More precisely, the formula provided above is the correlation formula, yet it matches the convolution one up to a mirror operation on the filter, which is why the term “convolution” is used.

The following code illustrates this notion using a Gaussian filter:

import numpy as np

def random_walk(size):
    rnd = np.random.randn(size) * .1
    ts = rnd
    for t in range(1, size):
        ts[t] += ts[t - 1]
    return ts

np.random.seed(0)
x = random_walk(size=50)
f = np.exp(- np.linspace(-2, 2, num=5) ** 2 / 2)
f /= f.sum()

plt.figure()
plt.plot(x, label='raw time series')
plt.plot(np.correlate(x, f, mode='same'),
         label='activation map (gaussian smoothed time series)')
plt.legend()

plt.show()

../../_images/4ad946f08b2c36d40a30034298f8bdfaec34e106673f9d157001f6ec95034fff.svg

Convolutional neural networks are made of convolution blocks whose parameters are the coefficients of the filters they embed (hence filters are not fixed a priori as in the example above but rather learned). These convolution blocks are translation equivariant, which means that a (temporal) shift in their input results in the same temporal shift in the output:

Convolutional models are known to perform very well in computer vision applications, using moderate amounts of parameters compared to fully connected ones (of course, counter-examples exist, and the term “moderate” is especially vague).

Most standard time series architectures that rely on convolutional blocks are straight-forward adaptations of models from the computer vision community ([Le Guennec et al., 2016] relies on an old-fashioned alternance between convolution and pooling layers, while more recent works rely on residual connections and inception modules [Fawaz et al., 2020]).

These models (and more) are presented and benchmarked in [Fawaz et al., 2019] that we advise the interested reader to refer to for more details.

The “Learning Shapelet” model

There exists one model, though, which is typical to the time series community. This model is inspired by previous work in the time series data mining community that focused on extracting (through exhaustive search, basically) discriminative local shapes in time series datasets. The extracted shapes are called shapelets, hence the name of the method. In this framework, a shapelet is said to be discriminative if its presence or absence is informative about the class of the time series.

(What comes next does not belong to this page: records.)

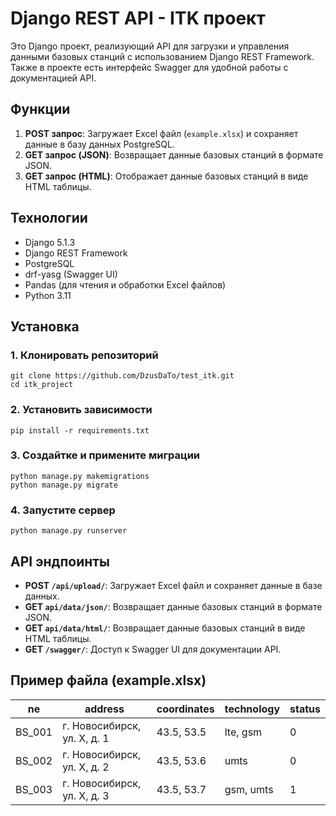 # Django REST API - ITK проект

Это Django проект, реализующий API для загрузки и управления данными базовых станций с использованием Django REST Framework. Также в проекте есть интерфейс Swagger для удобной работы с документацией API.

## Функции

1. **POST запрос**: Загружает Excel файл (`example.xlsx`) и сохраняет данные в базу данных PostgreSQL.
2. **GET запрос (JSON)**: Возвращает данные базовых станций в формате JSON.
3. **GET запрос (HTML)**: Отображает данные базовых станций в виде HTML таблицы.

## Технологии

- Django 5.1.3
- Django REST Framework
- PostgreSQL
- drf-yasg (Swagger UI)
- Pandas (для чтения и обработки Excel файлов)
- Python 3.11

## Установка

### 1. Клонировать репозиторий

```
git clone https://github.com/DzusDaTo/test_itk.git
cd itk_project
```
### 2. Установить зависимости
```
pip install -r requirements.txt
```

### 3. Создайтке и примените миграции
```
python manage.py makemigrations
python manage.py migrate
```

### 4. Запустите сервер 
```
python manage.py runserver
```

## API эндпоинты

- **POST `/api/upload/`**: Загружает Excel файл и сохраняет данные в базе данных.
- **GET `api/data/json/`**: Возвращает данные базовых станций в формате JSON.
- **GET `api/data/html/`**: Возвращает данные базовых станций в виде HTML таблицы.
- **GET `/swagger/`**: Доступ к Swagger UI для документации API.

## Пример файла (example.xlsx)

| ne    | address                    | coordinates   | technology          | status |
|-------|----------------------------|---------------|---------------------|--------|
| BS_001| г. Новосибирск, ул. X, д. 1 | 43.5, 53.5    | lte, gsm            | 0      |
| BS_002| г. Новосибирск, ул. X, д. 2 | 43.5, 53.6    | umts                | 0      |
| BS_003| г. Новосибирск, ул. X, д. 3 | 43.5, 53.7    | gsm, umts           | 1      |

Presence of a shapelet \(\mathbf{s}\) in a series \(\mathbf{x}\) is evaluated through the “shapelet distance” (which is not a distance, mathematically speaking):

(16)#\[\begin{equation} d_S(\mathbf{x}, \mathbf{s}) = \min_t \| \mathbf{x}_{t \rightarrow t + L} - \mathbf{s} \|_2 \end{equation}\]

Early works [Ye and Keogh, 2009] focused on building decision trees whose nodes were attached each a shapelet and a distance threshold (to discriminate between the series that have a least one part similar to the shapelets and series that don’t).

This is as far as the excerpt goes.